Recipe from Kathy Wildman, Duck Pond Cellars, Dundee

“This dish is a show-stopper when presented to friends and family. It is a favorite here at Duck Pond when we have staff potlucks. The bread pudding can be served as a meal on its own, as a side dish or for brunch. It can be transferred into a vegetarian dish by omitting the prosciutto. As a special treat, I sometimes add chanterelle mushrooms.” 
- Kathy Wildman, Duck Pond Cellars

WINE PAIRING: Duck Pond Cellars 2009 Chardonnay


2 pounds sweet potatoes, peeled and cut into ½-inch cubes (about 6 cups)

1 medium red onion, diced 

4 tablespoons olive oil, divided 

2 tablespoons butter

8 ounces prosciutto, cut into small pieces 

1½ teaspoons coarse kosher salt, plus additional for sprinkling

2 teaspoons of freshly ground pepper

8 large eggs 

3 cups half and half 

¼ cup dry white wine 

2 tablespoons Dijon mustard 

3 tablespoons fresh thyme, finely minced

1 day-old baguette (do not remove crust), torn into 1-inch pieces (about 8 cups) 

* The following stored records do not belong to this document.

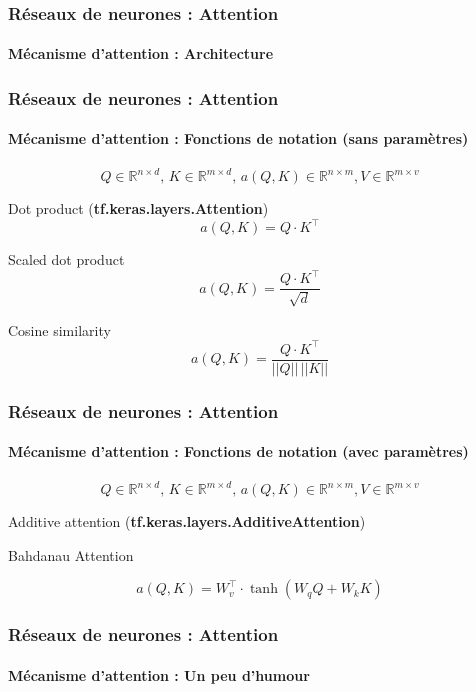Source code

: \documentclass[xcolor=table]{beamer}
\begin{document}
\begin{frame}
	\frametitle{Réseaux de neurones : Attention}
	\framesubtitle{Mécanisme d'attention : Architecture}
	
	\begin{center}
	\end{center}
	
\end{frame}


\begin{frame}
	\frametitle{Réseaux de neurones : Attention}
	\framesubtitle{Mécanisme d'attention : Fonctions de notation (sans paramètres)}
	
	\[Q \in \mathbb{R}^{n \times d}, \, K \in \mathbb{R}^{m \times d}, \, a(Q, K) \in \mathbb{R}^{n \times m}, V \in \mathbb{R}^{m \times v} \]
	
	\vspace{12pt}
	
	Dot product (\textbf{tf.keras.layers.Attention})
	\[a(Q, K) = Q \cdot K^\top\]
	
	Scaled dot product 
	\[a(Q, K) = \frac{Q \cdot K^\top}{\sqrt{d}}\]
	
	Cosine similarity
	\[a(Q, K) = \frac{Q \cdot K^\top}{||Q|| \, ||K||}\]
	
\end{frame}

\begin{frame}
	\frametitle{Réseaux de neurones : Attention}
	\framesubtitle{Mécanisme d'attention : Fonctions de notation (avec paramètres)}
	
	\[Q \in \mathbb{R}^{n \times d}, \, K \in \mathbb{R}^{m \times d}, \, a(Q, K) \in \mathbb{R}^{n \times m}, V \in \mathbb{R}^{m \times v} \]
	
	\vspace{12pt}
	
	Additive attention (\textbf{tf.keras.layers.AdditiveAttention})
	
	Bahdanau Attention
	
	\[a(Q, K) = W_v^\top \cdot \tanh(W_q Q + W_k K)\]
	
\end{frame}


\begin{frame}
	\frametitle{Réseaux de neurones : Attention}
	\framesubtitle{Mécanisme d'attention : Un peu d'humour}
	
	\begin{center}
	\end{center}
	
\end{frame}
\end{document}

2 bunches Tuscan kale (about 1 pound), ribs removed, kale coarsely chopped

3 tablespoons water

8 ounces grated sharp cheddar cheese

8 ounces grated Parmesan cheese


1. Place a large sauté pan over medium heat; add olive oil and butter. Add sweet potato and red onion and sauté for 10 minutes, stirring occasionally. Sweet potatoes will still be firm. Transfer sweet potato and onion mixture to a bowl to cool. Add prosciutto and mix well. 

2. While sweet potato mixture is cooking, combine eggs, half & half, white wine and Dijon mustard in a bowl and mix well. Stir in thyme, salt and pepper. Add bread, and let sit for 25 minutes, stirring occasionally.

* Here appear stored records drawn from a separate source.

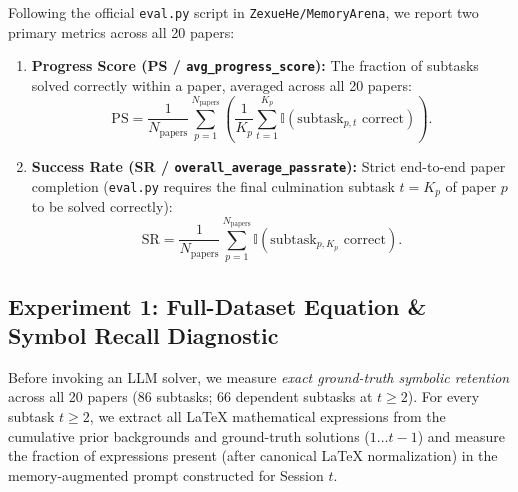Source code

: \documentclass[11pt,a4paper]{article}
\begin{document}
Following the official \texttt{eval.py} script in \texttt{ZexueHe/MemoryArena}, we report two primary metrics across all 20 papers:
\begin{enumerate}[leftmargin=1.5em,itemsep=1pt]
    \item \textbf{Progress Score (PS / \texttt{avg\_progress\_score}):} The fraction of subtasks solved correctly within a paper, averaged across all 20 papers:
    \begin{equation}
        \text{PS} = \frac{1}{N_{\text{papers}}} \sum_{p=1}^{N_{\text{papers}}} \left( \frac{1}{K_p} \sum_{t=1}^{K_p} \mathbb{I}(\text{subtask}_{p,t}\text{ correct}) \right).
    \end{equation}
    \item \textbf{Success Rate (SR / \texttt{overall\_average\_passrate}):} Strict end-to-end paper completion (\texttt{eval.py} requires the final culmination subtask $t = K_p$ of paper $p$ to be solved correctly):
    \begin{equation}
        \text{SR} = \frac{1}{N_{\text{papers}}} \sum_{p=1}^{N_{\text{papers}}} \mathbb{I}(\text{subtask}_{p,K_p}\text{ correct}).
    \end{equation}
\end{enumerate}

\subsection{Experiment 1: Full-Dataset Equation \& Symbol Recall Diagnostic}

Before invoking an LLM solver, we measure \emph{exact ground-truth symbolic retention} across all 20 papers (86 subtasks; 66 dependent subtasks at $t \ge 2$). For every subtask $t \ge 2$, we extract all LaTeX mathematical expressions from the cumulative prior backgrounds and ground-truth solutions ($1\dots t-1$) and measure the fraction of expressions present (after canonical LaTeX normalization) in the memory-augmented prompt constructed for Session $t$.
\end{document}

3. Heat remaining olive oil in sauté pan over medium heat. Add kale and water. Stir until kale is wilted slightly but still bright green in color, about 5 minutes. Add the kale to sweet potato, onion and prosciutto. Stir to blend all ingredients together. 

4. Preheat oven to 350°F. Coat a 13-by-9-inch baking dish with remaining butter. Add ½ egg and bread mixture to baking dish. Top with ½ sweet potato kale mixture. Sprinkle half each of cheddar and Parmesan. Repeat layers again and sprinkle with remaining cheese. 

5. Cover with foil and heat for 30 minutes. Remove foil and heat for another 20 minutes, until pudding is set and top starts to brown. Let sit for 10 minutes and serve. 

Makes 8 (main) or 12 (side dish) servings.